▶ _Supplied records_
◆ ◆ ◆
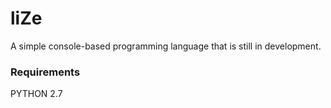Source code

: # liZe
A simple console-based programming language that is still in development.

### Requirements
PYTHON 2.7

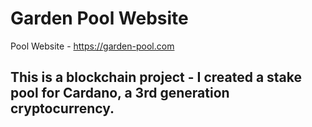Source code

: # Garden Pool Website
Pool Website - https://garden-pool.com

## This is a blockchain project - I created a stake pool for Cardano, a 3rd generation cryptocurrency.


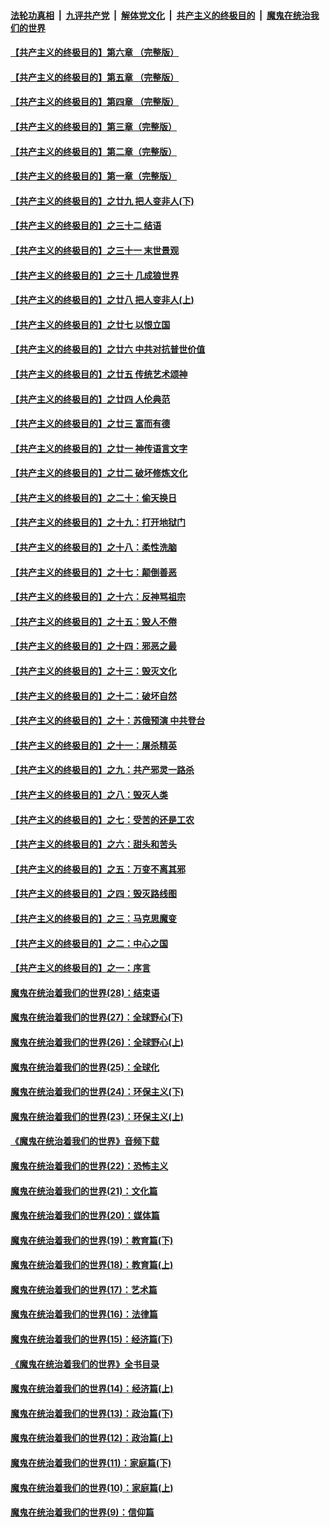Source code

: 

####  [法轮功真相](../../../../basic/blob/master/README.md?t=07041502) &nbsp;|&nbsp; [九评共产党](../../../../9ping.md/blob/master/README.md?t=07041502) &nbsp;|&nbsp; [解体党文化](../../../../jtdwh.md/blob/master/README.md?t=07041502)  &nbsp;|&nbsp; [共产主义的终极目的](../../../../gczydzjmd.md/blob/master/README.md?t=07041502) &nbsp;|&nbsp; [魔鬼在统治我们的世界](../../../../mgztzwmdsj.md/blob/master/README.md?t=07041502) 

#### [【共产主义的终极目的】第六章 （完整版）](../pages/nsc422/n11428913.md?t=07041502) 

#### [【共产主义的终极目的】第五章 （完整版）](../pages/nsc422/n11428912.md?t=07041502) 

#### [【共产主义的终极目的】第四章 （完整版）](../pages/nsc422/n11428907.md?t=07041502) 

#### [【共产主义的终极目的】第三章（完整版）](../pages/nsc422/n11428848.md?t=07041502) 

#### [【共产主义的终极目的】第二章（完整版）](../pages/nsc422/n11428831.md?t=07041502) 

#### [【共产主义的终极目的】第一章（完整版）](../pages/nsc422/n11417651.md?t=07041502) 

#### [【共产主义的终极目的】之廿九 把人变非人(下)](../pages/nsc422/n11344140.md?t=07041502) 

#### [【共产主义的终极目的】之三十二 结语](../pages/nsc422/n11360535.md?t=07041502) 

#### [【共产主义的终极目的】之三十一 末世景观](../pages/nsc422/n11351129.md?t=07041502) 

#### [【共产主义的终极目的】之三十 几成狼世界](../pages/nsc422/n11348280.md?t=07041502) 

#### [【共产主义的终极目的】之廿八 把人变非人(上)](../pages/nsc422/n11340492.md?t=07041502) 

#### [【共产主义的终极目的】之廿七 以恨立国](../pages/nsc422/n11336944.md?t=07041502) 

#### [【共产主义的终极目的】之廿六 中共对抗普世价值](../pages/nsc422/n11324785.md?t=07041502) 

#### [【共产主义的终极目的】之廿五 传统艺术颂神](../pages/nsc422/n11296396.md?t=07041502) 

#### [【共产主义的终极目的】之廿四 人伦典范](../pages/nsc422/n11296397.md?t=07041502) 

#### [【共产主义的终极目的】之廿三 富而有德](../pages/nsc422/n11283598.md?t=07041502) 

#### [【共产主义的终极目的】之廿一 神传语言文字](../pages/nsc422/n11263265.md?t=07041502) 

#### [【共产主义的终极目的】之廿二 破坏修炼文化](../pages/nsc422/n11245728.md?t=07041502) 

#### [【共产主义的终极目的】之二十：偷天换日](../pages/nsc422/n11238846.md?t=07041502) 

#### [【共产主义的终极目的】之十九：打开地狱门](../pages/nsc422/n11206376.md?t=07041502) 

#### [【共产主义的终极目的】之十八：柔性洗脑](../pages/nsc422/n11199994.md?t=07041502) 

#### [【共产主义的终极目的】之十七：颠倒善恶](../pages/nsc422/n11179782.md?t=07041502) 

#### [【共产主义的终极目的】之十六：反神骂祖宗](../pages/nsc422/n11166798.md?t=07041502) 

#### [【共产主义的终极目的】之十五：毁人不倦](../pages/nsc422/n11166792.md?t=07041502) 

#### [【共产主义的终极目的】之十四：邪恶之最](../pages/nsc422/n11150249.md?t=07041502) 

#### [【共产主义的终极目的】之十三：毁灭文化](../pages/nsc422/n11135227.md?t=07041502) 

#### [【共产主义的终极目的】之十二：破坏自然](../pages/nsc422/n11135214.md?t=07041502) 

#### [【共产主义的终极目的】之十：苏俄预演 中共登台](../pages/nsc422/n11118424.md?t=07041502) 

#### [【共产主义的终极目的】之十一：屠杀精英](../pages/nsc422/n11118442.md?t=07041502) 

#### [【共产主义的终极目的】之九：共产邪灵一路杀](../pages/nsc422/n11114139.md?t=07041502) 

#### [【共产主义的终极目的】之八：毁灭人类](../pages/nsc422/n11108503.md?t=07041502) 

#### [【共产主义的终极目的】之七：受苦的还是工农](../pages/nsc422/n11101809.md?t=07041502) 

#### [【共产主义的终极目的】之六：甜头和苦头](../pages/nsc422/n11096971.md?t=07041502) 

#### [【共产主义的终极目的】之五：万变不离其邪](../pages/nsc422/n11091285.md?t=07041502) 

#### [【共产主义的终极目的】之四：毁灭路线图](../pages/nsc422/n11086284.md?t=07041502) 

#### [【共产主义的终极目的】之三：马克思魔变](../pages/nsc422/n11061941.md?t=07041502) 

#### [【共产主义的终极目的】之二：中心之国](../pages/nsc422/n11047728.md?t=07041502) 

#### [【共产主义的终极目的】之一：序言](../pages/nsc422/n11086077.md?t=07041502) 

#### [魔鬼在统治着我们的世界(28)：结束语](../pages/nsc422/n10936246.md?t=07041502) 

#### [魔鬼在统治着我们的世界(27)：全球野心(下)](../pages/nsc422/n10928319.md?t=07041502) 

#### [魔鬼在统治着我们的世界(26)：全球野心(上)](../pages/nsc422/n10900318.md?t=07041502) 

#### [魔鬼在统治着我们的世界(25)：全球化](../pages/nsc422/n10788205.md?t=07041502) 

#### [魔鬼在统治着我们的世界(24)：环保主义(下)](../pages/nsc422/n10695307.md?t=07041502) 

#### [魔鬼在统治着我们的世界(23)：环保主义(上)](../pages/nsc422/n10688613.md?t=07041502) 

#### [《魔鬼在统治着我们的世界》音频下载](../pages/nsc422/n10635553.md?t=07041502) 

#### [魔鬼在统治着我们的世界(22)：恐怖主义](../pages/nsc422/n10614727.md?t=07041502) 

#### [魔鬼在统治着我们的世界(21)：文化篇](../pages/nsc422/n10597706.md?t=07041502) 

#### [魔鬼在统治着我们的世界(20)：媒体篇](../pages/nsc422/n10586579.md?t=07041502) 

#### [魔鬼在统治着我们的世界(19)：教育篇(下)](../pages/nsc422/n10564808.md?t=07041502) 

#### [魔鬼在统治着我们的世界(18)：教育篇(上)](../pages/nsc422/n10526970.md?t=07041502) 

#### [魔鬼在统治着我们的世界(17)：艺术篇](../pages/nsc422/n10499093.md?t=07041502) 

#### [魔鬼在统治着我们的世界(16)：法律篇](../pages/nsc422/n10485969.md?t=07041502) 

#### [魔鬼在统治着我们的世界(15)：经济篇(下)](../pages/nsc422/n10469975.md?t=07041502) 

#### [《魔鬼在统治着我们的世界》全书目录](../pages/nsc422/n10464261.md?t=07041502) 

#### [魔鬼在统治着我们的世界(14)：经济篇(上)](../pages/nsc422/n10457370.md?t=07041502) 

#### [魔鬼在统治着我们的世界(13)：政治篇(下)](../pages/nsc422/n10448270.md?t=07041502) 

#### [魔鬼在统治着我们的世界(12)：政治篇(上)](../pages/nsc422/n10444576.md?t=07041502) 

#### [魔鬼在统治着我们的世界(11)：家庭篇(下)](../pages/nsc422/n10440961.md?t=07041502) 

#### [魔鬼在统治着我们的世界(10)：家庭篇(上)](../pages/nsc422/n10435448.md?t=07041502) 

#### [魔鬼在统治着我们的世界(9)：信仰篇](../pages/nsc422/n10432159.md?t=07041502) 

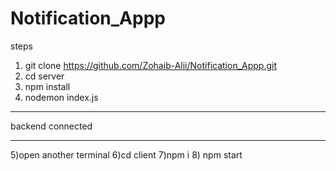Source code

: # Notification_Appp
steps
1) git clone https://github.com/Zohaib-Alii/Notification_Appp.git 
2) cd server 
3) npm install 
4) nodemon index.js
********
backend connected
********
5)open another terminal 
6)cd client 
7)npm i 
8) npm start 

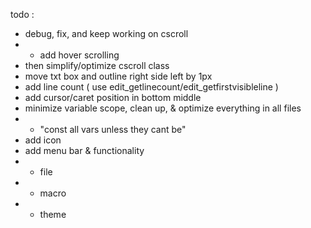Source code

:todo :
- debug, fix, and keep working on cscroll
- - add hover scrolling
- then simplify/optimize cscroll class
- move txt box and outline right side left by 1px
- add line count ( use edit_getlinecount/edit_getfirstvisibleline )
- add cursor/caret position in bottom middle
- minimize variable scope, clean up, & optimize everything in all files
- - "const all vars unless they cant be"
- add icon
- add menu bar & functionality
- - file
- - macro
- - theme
◆ ◆ ◆
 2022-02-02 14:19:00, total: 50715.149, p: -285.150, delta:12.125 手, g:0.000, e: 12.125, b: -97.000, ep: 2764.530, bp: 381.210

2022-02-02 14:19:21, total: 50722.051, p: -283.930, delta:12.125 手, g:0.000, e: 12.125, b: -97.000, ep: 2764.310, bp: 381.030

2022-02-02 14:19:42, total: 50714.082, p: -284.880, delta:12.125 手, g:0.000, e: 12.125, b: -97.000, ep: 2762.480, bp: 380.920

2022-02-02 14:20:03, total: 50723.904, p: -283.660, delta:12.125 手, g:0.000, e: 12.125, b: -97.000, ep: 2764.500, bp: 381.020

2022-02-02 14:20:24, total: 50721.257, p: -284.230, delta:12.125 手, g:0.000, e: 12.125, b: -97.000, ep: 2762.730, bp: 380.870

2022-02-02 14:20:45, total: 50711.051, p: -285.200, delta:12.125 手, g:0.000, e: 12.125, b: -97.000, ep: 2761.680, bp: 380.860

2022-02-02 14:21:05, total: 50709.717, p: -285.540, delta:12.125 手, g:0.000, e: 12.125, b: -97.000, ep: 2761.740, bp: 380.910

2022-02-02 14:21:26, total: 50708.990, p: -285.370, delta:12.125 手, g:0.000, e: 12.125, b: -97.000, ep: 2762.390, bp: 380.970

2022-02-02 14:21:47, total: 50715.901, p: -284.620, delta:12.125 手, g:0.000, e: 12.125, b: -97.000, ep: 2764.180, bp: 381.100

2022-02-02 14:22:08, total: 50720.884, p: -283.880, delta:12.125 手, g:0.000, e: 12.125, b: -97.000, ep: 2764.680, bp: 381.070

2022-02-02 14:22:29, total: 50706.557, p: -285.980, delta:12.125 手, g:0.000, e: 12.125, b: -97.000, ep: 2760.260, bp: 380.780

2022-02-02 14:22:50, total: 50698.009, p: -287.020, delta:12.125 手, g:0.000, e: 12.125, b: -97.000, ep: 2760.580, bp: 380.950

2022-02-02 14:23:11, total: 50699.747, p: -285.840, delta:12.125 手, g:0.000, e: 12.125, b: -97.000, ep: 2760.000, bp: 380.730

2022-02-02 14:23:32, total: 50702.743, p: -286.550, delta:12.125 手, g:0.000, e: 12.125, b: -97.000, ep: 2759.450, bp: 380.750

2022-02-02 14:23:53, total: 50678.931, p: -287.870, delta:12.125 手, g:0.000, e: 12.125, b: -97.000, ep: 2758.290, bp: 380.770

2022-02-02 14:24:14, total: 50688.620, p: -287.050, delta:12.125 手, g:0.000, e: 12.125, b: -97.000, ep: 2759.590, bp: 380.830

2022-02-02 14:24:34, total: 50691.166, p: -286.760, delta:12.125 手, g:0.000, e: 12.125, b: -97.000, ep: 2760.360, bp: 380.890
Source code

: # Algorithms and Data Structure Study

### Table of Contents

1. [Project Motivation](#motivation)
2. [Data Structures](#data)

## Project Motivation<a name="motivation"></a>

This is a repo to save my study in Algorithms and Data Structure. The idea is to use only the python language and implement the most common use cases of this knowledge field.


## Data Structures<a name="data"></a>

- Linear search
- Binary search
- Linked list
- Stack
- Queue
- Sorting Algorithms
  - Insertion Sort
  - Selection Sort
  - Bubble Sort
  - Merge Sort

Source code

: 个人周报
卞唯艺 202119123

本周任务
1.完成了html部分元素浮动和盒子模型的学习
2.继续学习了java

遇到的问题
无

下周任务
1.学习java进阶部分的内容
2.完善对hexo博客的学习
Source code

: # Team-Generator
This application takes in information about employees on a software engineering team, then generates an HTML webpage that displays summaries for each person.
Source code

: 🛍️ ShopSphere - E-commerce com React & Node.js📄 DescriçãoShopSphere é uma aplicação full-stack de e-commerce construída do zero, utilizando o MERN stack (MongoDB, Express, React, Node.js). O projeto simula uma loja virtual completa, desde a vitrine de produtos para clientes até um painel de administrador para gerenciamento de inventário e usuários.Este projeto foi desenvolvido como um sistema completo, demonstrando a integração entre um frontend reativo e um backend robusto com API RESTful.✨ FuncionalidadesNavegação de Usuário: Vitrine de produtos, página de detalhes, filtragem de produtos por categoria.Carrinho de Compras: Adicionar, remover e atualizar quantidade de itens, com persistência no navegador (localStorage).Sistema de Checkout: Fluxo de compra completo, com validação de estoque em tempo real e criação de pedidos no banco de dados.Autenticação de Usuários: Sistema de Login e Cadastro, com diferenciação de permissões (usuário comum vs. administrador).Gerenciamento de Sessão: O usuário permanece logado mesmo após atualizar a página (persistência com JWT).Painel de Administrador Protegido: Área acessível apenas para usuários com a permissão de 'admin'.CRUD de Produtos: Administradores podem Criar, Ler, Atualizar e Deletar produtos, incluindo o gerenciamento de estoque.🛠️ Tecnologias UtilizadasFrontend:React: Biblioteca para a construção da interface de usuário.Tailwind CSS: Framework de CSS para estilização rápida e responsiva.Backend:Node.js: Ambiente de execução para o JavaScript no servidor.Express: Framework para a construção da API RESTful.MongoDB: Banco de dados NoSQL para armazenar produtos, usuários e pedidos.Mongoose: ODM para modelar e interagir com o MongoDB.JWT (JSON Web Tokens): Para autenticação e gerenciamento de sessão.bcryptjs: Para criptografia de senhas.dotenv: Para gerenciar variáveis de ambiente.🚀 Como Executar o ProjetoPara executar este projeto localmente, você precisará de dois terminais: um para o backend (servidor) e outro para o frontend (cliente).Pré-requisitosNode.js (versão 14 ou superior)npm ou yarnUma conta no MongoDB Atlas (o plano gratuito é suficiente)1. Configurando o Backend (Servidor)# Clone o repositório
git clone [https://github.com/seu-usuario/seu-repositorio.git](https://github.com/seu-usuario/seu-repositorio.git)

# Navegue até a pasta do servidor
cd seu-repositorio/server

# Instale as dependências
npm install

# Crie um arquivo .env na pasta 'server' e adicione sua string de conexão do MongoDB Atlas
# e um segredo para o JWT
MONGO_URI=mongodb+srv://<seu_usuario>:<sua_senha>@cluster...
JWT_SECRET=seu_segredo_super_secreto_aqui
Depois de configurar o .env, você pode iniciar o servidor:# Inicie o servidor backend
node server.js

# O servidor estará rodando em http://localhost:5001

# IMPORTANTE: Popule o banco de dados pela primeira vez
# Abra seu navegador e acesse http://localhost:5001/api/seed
◆ ◆ ◆
▶ _About this exercise_
In the listing above, find the line containing "#### [【共产主义的终极目的】之五：" and the line containing "#### [魔鬼在统治着我们的世界(28", then repeat those two lines and everything between them exactly.

▶ _Solution for this task_
#### [【共产主义的终极目的】之五：万变不离其邪](../pages/nsc422/n11091285.md?t=07041502) 

#### [【共产主义的终极目的】之四：毁灭路线图](../pages/nsc422/n11086284.md?t=07041502) 

#### [【共产主义的终极目的】之三：马克思魔变](../pages/nsc422/n11061941.md?t=07041502) 

#### [【共产主义的终极目的】之二：中心之国](../pages/nsc422/n11047728.md?t=07041502) 

#### [【共产主义的终极目的】之一：序言](../pages/nsc422/n11086077.md?t=07041502) 

#### [魔鬼在统治着我们的世界(28)：结束语](../pages/nsc422/n10936246.md?t=07041502) 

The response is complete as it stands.